■ **WORK TO COMPLETE**
Write the data out again exactly, with no pictures.

═══ STUDY MATERIAL

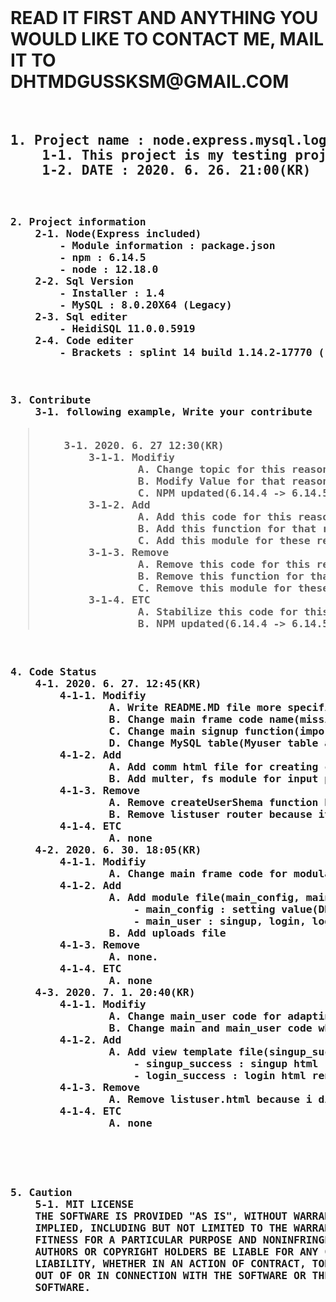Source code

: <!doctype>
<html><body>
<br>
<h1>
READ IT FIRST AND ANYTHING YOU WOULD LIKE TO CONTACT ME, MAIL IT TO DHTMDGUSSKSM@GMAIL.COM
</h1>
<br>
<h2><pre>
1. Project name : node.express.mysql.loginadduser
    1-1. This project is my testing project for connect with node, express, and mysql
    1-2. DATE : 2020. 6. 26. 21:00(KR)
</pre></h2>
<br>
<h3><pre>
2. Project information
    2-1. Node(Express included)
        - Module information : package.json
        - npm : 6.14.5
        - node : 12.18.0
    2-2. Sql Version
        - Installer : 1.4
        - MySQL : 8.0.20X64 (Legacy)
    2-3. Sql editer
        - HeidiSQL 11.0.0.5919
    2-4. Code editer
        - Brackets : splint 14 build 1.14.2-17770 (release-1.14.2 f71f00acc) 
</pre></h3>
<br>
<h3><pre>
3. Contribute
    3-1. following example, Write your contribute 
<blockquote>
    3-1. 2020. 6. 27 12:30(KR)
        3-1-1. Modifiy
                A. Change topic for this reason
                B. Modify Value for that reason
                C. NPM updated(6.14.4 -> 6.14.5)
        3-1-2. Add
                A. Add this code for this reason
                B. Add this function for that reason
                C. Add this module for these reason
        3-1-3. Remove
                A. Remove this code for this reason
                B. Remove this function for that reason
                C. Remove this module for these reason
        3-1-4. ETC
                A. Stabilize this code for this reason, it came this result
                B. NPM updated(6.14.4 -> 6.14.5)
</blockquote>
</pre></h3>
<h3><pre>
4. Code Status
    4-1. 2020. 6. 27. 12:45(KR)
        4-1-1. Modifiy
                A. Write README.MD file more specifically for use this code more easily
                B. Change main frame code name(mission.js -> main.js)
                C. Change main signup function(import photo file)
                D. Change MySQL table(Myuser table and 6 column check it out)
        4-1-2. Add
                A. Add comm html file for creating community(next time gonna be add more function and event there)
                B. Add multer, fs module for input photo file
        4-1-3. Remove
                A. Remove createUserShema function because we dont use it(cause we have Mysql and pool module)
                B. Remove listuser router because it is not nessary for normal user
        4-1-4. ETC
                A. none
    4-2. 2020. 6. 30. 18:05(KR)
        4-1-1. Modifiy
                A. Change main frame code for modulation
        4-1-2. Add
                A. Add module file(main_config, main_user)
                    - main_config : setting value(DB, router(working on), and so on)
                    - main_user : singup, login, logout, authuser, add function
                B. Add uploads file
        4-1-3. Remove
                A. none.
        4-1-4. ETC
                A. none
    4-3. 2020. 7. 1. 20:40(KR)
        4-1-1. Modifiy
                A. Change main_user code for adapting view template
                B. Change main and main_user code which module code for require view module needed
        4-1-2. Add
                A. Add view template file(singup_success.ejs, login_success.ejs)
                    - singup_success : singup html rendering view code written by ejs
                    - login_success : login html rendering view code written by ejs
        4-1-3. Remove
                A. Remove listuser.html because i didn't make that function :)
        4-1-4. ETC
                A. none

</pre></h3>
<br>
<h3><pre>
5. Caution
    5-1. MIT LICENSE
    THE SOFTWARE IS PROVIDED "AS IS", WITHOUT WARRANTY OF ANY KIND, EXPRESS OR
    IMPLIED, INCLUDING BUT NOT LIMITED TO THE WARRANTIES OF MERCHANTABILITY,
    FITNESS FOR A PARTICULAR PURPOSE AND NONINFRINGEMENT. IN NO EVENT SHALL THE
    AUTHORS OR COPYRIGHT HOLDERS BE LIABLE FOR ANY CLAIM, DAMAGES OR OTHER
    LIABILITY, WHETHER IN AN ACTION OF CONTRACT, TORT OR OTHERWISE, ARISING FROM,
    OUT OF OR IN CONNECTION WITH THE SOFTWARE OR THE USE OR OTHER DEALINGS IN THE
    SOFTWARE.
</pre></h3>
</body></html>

══════

■ **TASK OUTPUT**
Source code

: <!doctype>
<html><body>
<br>
<h1>
READ IT FIRST AND ANYTHING YOU WOULD LIKE TO CONTACT ME, MAIL IT TO DHTMDGUSSKSM@GMAIL.COM
</h1>
<br>
<h2><pre>
1. Project name : node.express.mysql.loginadduser
    1-1. This project is my testing project for connect with node, express, and mysql
    1-2. DATE : 2020. 6. 26. 21:00(KR)
</pre></h2>
<br>
<h3><pre>
2. Project information
    2-1. Node(Express included)
        - Module information : package.json
        - npm : 6.14.5
        - node : 12.18.0
    2-2. Sql Version
        - Installer : 1.4
        - MySQL : 8.0.20X64 (Legacy)
    2-3. Sql editer
        - HeidiSQL 11.0.0.5919
    2-4. Code editer
        - Brackets : splint 14 build 1.14.2-17770 (release-1.14.2 f71f00acc) 
</pre></h3>
<br>
<h3><pre>
3. Contribute
    3-1. following example, Write your contribute 
<blockquote>
    3-1. 2020. 6. 27 12:30(KR)
        3-1-1. Modifiy
                A. Change topic for this reason
                B. Modify Value for that reason
                C. NPM updated(6.14.4 -> 6.14.5)
        3-1-2. Add
                A. Add this code for this reason
                B. Add this function for that reason
                C. Add this module for these reason
        3-1-3. Remove
                A. Remove this code for this reason
                B. Remove this function for that reason
                C. Remove this module for these reason
        3-1-4. ETC
                A. Stabilize this code for this reason, it came this result
                B. NPM updated(6.14.4 -> 6.14.5)
</blockquote>
</pre></h3>
<h3><pre>
4. Code Status
    4-1. 2020. 6. 27. 12:45(KR)
        4-1-1. Modifiy
                A. Write README.MD file more specifically for use this code more easily
                B. Change main frame code name(mission.js -> main.js)
                C. Change main signup function(import photo file)
                D. Change MySQL table(Myuser table and 6 column check it out)
        4-1-2. Add
                A. Add comm html file for creating community(next time gonna be add more function and event there)
                B. Add multer, fs module for input photo file
        4-1-3. Remove
                A. Remove createUserShema function because we dont use it(cause we have Mysql and pool module)
                B. Remove listuser router because it is not nessary for normal user
        4-1-4. ETC
                A. none
    4-2. 2020. 6. 30. 18:05(KR)
        4-1-1. Modifiy
                A. Change main frame code for modulation
        4-1-2. Add
                A. Add module file(main_config, main_user)
                    - main_config : setting value(DB, router(working on), and so on)
                    - main_user : singup, login, logout, authuser, add function
                B. Add uploads file
        4-1-3. Remove
                A. none.
        4-1-4. ETC
                A. none
    4-3. 2020. 7. 1. 20:40(KR)
        4-1-1. Modifiy
                A. Change main_user code for adapting view template
                B. Change main and main_user code which module code for require view module needed
        4-1-2. Add
                A. Add view template file(singup_success.ejs, login_success.ejs)
                    - singup_success : singup html rendering view code written by ejs
                    - login_success : login html rendering view code written by ejs
        4-1-3. Remove
                A. Remove listuser.html because i didn't make that function :)
        4-1-4. ETC
                A. none

</pre></h3>
<br>
<h3><pre>
5. Caution
    5-1. MIT LICENSE
    THE SOFTWARE IS PROVIDED "AS IS", WITHOUT WARRANTY OF ANY KIND, EXPRESS OR
    IMPLIED, INCLUDING BUT NOT LIMITED TO THE WARRANTIES OF MERCHANTABILITY,
    FITNESS FOR A PARTICULAR PURPOSE AND NONINFRINGEMENT. IN NO EVENT SHALL THE
    AUTHORS OR COPYRIGHT HOLDERS BE LIABLE FOR ANY CLAIM, DAMAGES OR OTHER
    LIABILITY, WHETHER IN AN ACTION OF CONTRACT, TORT OR OTHERWISE, ARISING FROM,
    OUT OF OR IN CONNECTION WITH THE SOFTWARE OR THE USE OR OTHER DEALINGS IN THE
    SOFTWARE.
</pre></h3>
</body></html>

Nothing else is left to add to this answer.